I'm working on a project that requires a lot of registers. Problem is im porting it to the core2duo which doesn't have as many. I've read around and some sources make it sound like you can read registers on another core. This would be ideal since it would allow me to store almost all of the registers across both cores. The intel instruction manual makes references to this type of activity however i could only find information on passing interupts. Is there a way to do it using XCHG? (sounds very messy). Is what i'm asking even possible?
Just to clarify, i'd really like to establish two core specific threads (high level through windows api possibly) each holding a part of the registers and doing only operations specific (or as close to possible) to those registers for each thread. Obviously some operations will require use of more registers than is available on one core alone, and using a unified register file in system memory would make my program much slower... thus leading to my original question of whether a core can snoop into another's registers. As a last resort, being able to cache my register file on the cpu would be enough but i'm also a little clueless as to how that's done. Any links, books, or info would be greatly appreciated :)
Posted on 2008-03-11 13:42:33 by elokide
Afaik, no, you can't simply "share registers" across cores. At the very low-level operation, you can send "inter-processor interrupts" (IPIs), but I haven't yet gotten around to how exacgtly that works yet... under an OS, you work at a very different level, anyway.

XCHG with memory is atomic, and involves a bus lock - relatively costly. You probably won't get around using some memory... core2 does cache sharing, but you need to probe cpu topology if you want to take advantage of that - and you probably don't want do depend on that feature anyway.

Can you elaborate a bit on what you want to achieve? :)
Posted on 2008-03-11 19:39:14 by f0dder
In my opinion, using more than one core in a multicore CPU should be treated as operating separate threads and you need to communicate between the different threads through memory.
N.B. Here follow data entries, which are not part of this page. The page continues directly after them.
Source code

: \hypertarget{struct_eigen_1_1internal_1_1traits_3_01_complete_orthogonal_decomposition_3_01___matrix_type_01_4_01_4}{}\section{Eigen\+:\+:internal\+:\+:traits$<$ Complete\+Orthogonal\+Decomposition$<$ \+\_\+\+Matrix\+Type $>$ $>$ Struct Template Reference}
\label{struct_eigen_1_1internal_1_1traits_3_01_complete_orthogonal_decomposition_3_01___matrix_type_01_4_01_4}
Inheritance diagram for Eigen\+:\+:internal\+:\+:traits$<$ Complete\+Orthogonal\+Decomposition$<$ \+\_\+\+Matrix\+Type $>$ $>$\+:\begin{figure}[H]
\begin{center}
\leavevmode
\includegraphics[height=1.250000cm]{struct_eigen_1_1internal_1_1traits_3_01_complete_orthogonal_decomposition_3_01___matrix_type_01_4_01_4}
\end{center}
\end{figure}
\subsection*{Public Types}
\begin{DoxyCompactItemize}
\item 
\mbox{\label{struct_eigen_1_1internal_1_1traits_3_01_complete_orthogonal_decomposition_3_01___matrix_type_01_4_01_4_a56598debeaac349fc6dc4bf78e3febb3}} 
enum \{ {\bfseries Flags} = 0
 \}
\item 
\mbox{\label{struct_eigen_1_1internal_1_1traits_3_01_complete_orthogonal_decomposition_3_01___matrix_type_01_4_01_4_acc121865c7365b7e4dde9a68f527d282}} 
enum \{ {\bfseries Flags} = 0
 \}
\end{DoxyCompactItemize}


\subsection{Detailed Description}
For instance, if you have two cores, each should be working full time on different parts of your application and all registers should be available for the code at hand. Even if you could do what you describe, you wouldn't really want to freeze some of the registers in one thread only to make them available to the other thread.
Posted on 2008-03-11 20:25:14 by Raymond
Thanks to both f0dder and Raymond for your replies. I guess Raymond's right about the freezing of certain registers. It might eliminate the point of having threads :).
In reply to f0dder, I'm working on a cpu interpreter as a hobby to learn about cpu architectures. Since the core2 has so few GPRs (16 per core) compared to the cpu i'm trying to interperet (powerpc: 32 GPRs) i was thinking of taking advantage of the other core's registers. The other idea I had before learning more about the intel architecture was to maybe store two 32bit powerPC registers in one 64bit intel one, but from what i've read it is impossible to reference the upper 32bits of a 64bit register apart from the lower ones. Worst case would be to only store the most used registers on the cpu and the rest in memory. Fun ideas anyway :).
Posted on 2008-03-11 20:46:30 by elokide
Dynamic recompilation is the only fast solution to what you want to do afaik.
Posted on 2008-03-11 21:41:18 by Ultrano
I guess I really shouldn't try to make a "fast" interpreter anyway given that it's no match to dynamic recompilation. Thanks for the tip, I'll most likely delve into that after I get a feel for the architecture. Thanks all for the help  :D
Posted on 2008-03-12 03:23:23 by elokide
It's probably smartest to start by doing a "slow-but-working" interpreter, then study up on recompilation if you want to make things fast :)
Posted on 2008-03-12 08:29:18 by f0dder